### ASSIGNED TASK
Write the records out exactly as they read, but not the pictures.

### RECORDS PROVIDED
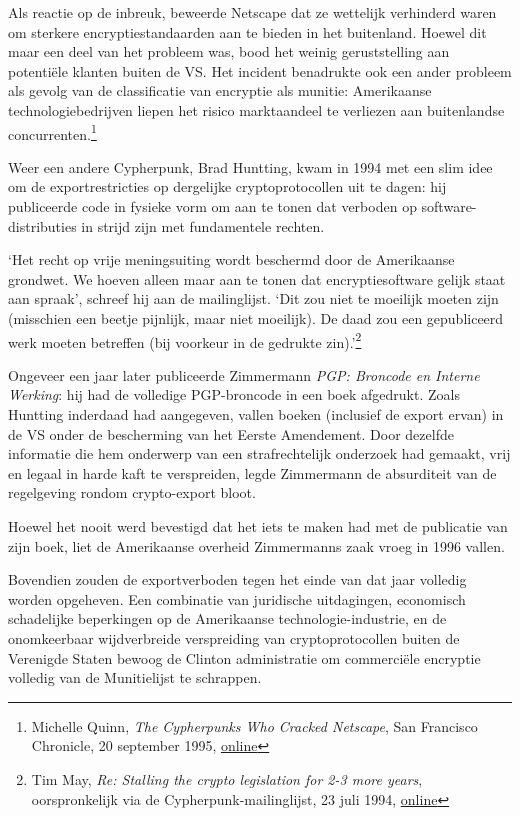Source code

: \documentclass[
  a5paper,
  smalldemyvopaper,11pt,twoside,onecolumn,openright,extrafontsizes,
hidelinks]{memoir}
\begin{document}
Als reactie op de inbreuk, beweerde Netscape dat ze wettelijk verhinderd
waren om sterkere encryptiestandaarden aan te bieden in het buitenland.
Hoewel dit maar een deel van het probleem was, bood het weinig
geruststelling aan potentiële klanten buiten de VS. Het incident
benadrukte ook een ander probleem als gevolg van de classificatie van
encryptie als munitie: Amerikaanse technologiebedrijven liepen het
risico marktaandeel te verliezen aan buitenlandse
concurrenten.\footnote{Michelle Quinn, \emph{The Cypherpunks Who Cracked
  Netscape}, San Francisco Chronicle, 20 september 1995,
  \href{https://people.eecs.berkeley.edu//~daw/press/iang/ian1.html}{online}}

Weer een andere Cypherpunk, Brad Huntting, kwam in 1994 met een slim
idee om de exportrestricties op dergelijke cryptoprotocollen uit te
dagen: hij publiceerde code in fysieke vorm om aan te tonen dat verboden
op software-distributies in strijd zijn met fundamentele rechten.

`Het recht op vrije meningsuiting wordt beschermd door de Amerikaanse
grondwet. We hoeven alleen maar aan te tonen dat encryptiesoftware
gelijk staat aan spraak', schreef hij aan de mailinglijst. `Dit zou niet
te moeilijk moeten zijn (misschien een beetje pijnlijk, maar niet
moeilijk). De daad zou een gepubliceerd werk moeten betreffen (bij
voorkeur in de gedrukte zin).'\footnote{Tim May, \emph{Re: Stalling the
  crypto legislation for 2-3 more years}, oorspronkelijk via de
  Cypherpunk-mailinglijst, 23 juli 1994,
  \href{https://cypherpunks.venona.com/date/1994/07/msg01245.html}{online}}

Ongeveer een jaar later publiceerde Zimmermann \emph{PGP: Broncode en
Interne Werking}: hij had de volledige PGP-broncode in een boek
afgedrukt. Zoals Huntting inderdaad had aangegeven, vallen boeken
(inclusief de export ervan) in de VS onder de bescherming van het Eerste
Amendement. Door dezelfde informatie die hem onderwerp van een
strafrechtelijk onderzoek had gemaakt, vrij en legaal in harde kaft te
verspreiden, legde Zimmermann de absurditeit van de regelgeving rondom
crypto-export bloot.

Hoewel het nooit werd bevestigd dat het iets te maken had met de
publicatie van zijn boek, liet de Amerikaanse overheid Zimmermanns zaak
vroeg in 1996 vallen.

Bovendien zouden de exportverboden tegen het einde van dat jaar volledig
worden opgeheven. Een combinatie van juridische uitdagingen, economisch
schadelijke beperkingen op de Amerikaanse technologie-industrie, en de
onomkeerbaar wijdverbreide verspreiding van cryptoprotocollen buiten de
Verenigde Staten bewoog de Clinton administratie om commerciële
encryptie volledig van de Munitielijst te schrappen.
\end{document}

### ANSWER TO THE EXERCISE
Source code

: \documentclass[
  a5paper,
  smalldemyvopaper,11pt,twoside,onecolumn,openright,extrafontsizes,
hidelinks]{memoir}
\begin{document}
Als reactie op de inbreuk, beweerde Netscape dat ze wettelijk verhinderd
waren om sterkere encryptiestandaarden aan te bieden in het buitenland.
Hoewel dit maar een deel van het probleem was, bood het weinig
geruststelling aan potentiële klanten buiten de VS. Het incident
benadrukte ook een ander probleem als gevolg van de classificatie van
encryptie als munitie: Amerikaanse technologiebedrijven liepen het
risico marktaandeel te verliezen aan buitenlandse
concurrenten.\footnote{Michelle Quinn, \emph{The Cypherpunks Who Cracked
  Netscape}, San Francisco Chronicle, 20 september 1995,
  \href{https://people.eecs.berkeley.edu//~daw/press/iang/ian1.html}{online}}

Weer een andere Cypherpunk, Brad Huntting, kwam in 1994 met een slim
idee om de exportrestricties op dergelijke cryptoprotocollen uit te
dagen: hij publiceerde code in fysieke vorm om aan te tonen dat verboden
op software-distributies in strijd zijn met fundamentele rechten.

`Het recht op vrije meningsuiting wordt beschermd door de Amerikaanse
grondwet. We hoeven alleen maar aan te tonen dat encryptiesoftware
gelijk staat aan spraak', schreef hij aan de mailinglijst. `Dit zou niet
te moeilijk moeten zijn (misschien een beetje pijnlijk, maar niet
moeilijk). De daad zou een gepubliceerd werk moeten betreffen (bij
voorkeur in de gedrukte zin).'\footnote{Tim May, \emph{Re: Stalling the
  crypto legislation for 2-3 more years}, oorspronkelijk via de
  Cypherpunk-mailinglijst, 23 juli 1994,
  \href{https://cypherpunks.venona.com/date/1994/07/msg01245.html}{online}}

Ongeveer een jaar later publiceerde Zimmermann \emph{PGP: Broncode en
Interne Werking}: hij had de volledige PGP-broncode in een boek
afgedrukt. Zoals Huntting inderdaad had aangegeven, vallen boeken
(inclusief de export ervan) in de VS onder de bescherming van het Eerste
Amendement. Door dezelfde informatie die hem onderwerp van een
strafrechtelijk onderzoek had gemaakt, vrij en legaal in harde kaft te
verspreiden, legde Zimmermann de absurditeit van de regelgeving rondom
crypto-export bloot.

Hoewel het nooit werd bevestigd dat het iets te maken had met de
publicatie van zijn boek, liet de Amerikaanse overheid Zimmermanns zaak
vroeg in 1996 vallen.

Bovendien zouden de exportverboden tegen het einde van dat jaar volledig
worden opgeheven. Een combinatie van juridische uitdagingen, economisch
schadelijke beperkingen op de Amerikaanse technologie-industrie, en de
onomkeerbaar wijdverbreide verspreiding van cryptoprotocollen buiten de
Verenigde Staten bewoog de Clinton administratie om commerciële
encryptie volledig van de Munitielijst te schrappen.
\end{document}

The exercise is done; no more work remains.